TASK GOAL: Find and return every line of the data that contains the word "nSamples".

Source texts of formatted documents:
......
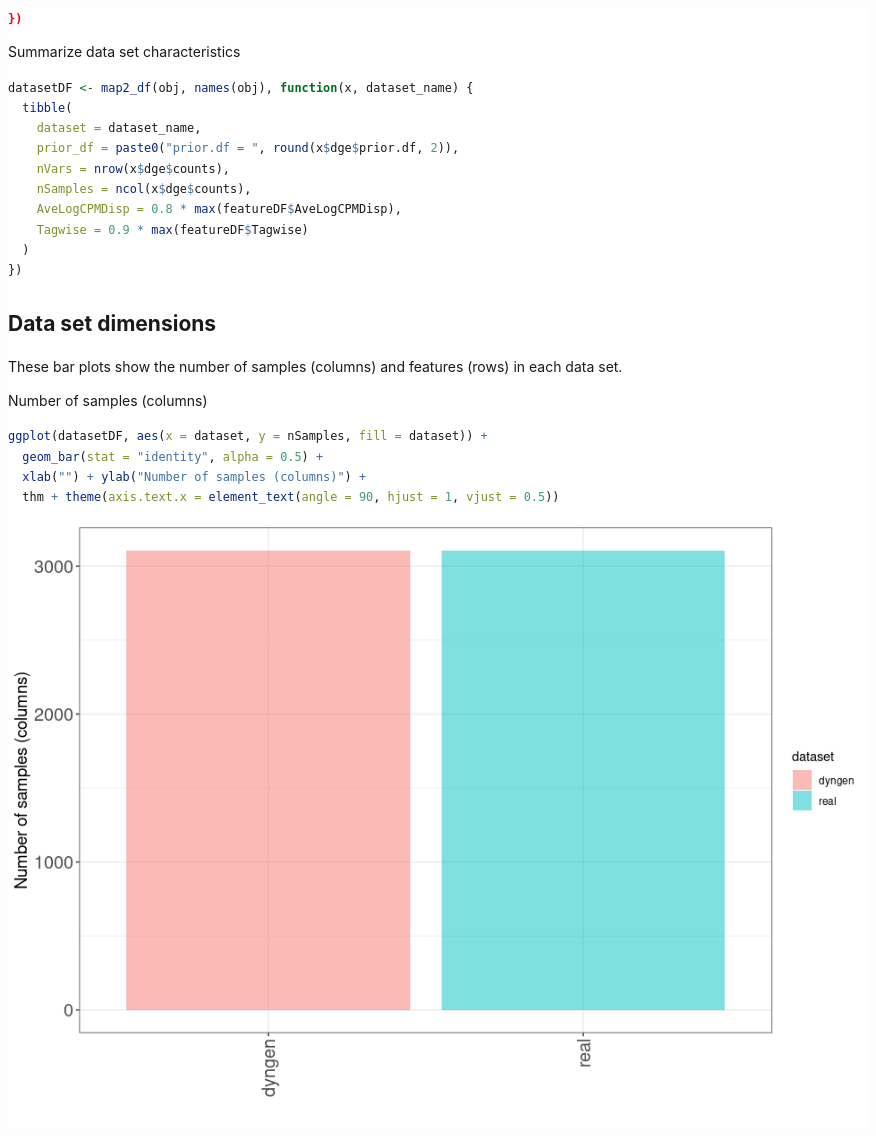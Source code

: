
 ``` r
})
```

Summarize data set characteristics

``` r
datasetDF <- map2_df(obj, names(obj), function(x, dataset_name) {
  tibble(
    dataset = dataset_name,
    prior_df = paste0("prior.df = ", round(x$dge$prior.df, 2)),
    nVars = nrow(x$dge$counts),
    nSamples = ncol(x$dge$counts),
    AveLogCPMDisp = 0.8 * max(featureDF$AveLogCPMDisp),
    Tagwise = 0.9 * max(featureDF$Tagwise)
  )
})
```

## Data set dimensions

These bar plots show the number of samples (columns) and features (rows)
in each data set.

Number of samples (columns)

``` r
ggplot(datasetDF, aes(x = dataset, y = nSamples, fill = dataset)) + 
  geom_bar(stat = "identity", alpha = 0.5) + 
  xlab("") + ylab("Number of samples (columns)") + 
  thm + theme(axis.text.x = element_text(angle = 90, hjust = 1, vjust = 0.5))
```

![](comparison_reference_files/figure-gfm/nSamples-1.png)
......
ANSWER FOR THE TASK:
    nSamples = ncol(x$dge$counts),
ggplot(datasetDF, aes(x = dataset, y = nSamples, fill = dataset)) + 
![](comparison_reference_files/figure-gfm/nSamples-1.png)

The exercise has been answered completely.